4. Shops closing at 5 pm


This I find most inconvenient. I am used to shopping up till 10 pm in Singapore. I guess it has to do with labour laws here seeking to protect all residents equally. But I wonder how anyone gets any shopping done when all the shops close the moment they get off work.

It’s worse on Sundays, when supermarkets close at 4 pm so that employees can go home and enjoy some family time. I mean, I feel happy for people in the retail industry, I honestly do. But it’s just difficult to get used to it.

Just last week, on a Sunday evening, I suggested to Piers that we should go to Tesco because I want to buy some frozen fruit to make smoothies.

For the nth time, he looked at me quizzically and said, “Tesco is closed, dear.”
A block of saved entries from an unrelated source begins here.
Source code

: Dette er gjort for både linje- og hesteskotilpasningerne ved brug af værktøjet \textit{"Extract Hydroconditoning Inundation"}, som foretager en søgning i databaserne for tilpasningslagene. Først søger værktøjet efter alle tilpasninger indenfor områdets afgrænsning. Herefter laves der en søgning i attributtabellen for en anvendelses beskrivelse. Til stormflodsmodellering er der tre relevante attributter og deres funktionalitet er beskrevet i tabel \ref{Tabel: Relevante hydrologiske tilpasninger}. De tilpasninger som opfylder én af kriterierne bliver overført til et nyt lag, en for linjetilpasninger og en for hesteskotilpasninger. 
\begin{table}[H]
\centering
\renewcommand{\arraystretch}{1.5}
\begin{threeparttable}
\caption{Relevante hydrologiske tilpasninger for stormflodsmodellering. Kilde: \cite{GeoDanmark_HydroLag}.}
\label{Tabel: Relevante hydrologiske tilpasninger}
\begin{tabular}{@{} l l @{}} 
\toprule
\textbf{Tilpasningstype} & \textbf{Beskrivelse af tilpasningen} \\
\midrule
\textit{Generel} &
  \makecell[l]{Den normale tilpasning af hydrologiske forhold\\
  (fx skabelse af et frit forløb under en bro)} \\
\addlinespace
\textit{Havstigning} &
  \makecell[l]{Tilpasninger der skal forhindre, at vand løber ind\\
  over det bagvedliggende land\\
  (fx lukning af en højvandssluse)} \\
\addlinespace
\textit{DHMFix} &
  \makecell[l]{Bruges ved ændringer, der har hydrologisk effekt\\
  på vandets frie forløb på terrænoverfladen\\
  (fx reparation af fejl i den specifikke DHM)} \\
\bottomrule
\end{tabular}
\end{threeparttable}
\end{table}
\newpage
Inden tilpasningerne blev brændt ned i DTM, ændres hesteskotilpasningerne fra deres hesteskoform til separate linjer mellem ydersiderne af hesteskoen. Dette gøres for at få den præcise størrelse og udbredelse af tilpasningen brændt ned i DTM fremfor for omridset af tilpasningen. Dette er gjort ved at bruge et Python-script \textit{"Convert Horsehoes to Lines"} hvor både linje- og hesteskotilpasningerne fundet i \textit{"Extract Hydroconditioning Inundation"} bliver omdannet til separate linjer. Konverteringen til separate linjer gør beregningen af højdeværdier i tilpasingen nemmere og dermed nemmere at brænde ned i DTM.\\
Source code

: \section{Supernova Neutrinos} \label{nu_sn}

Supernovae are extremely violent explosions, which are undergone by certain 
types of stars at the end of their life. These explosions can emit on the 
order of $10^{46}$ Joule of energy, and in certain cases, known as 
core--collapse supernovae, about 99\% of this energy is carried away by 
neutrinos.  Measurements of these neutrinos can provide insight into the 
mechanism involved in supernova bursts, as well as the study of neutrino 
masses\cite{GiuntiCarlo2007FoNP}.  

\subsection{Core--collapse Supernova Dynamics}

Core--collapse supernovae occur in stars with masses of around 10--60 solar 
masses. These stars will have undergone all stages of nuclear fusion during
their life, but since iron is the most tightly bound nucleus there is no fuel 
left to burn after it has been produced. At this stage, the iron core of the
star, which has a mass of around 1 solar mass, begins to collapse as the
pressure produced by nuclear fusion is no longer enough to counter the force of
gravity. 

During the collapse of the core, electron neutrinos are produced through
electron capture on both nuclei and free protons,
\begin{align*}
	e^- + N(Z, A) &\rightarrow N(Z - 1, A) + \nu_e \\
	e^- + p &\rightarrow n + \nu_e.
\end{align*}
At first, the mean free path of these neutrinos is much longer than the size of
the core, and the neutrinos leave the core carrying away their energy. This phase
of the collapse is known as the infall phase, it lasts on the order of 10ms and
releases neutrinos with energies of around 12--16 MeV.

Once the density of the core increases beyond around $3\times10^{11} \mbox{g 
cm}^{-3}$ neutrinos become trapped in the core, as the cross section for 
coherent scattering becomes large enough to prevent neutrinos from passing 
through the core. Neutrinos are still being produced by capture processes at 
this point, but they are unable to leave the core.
It took me a few seconds to remember (yet again) that he’s right.




5. Cars stopping for me


Now, this is a good thing. The British are a very gracious and polite people and I love that.

When I stop at a road to cross, a car coming my way will (8 out of 10 times) stop to let me cross. And I’m talking about a regular road without a traffic light or zebra crossing.

This is very strange because I grew up in a country where cars are king and pedestrians must bow to them and not look them in the eye. Which I think is fine because Singaporeans get taxed a serious shitload of money to drive cars, so they understandably get very possessive over roads.

So, in England, I feel bad whenever drivers stop for me because I feel that it’s easier for humans to stop than for cars to stop (especially manual cars) and they use up more petrol when they stop and start again.

While their stopping for me makes me feel very warm and appreciative, I just can’t get used to it!


Stopping cars


That’s all for today. I’ll continue with my list when I feel like drawing more cartoons. Drawing is hard work, you know!

In the meantime, if you’re also a foreigner or immigrant here, feel free to share your stories. I will use them in subsequent posts and credit you if they’re not already on my list.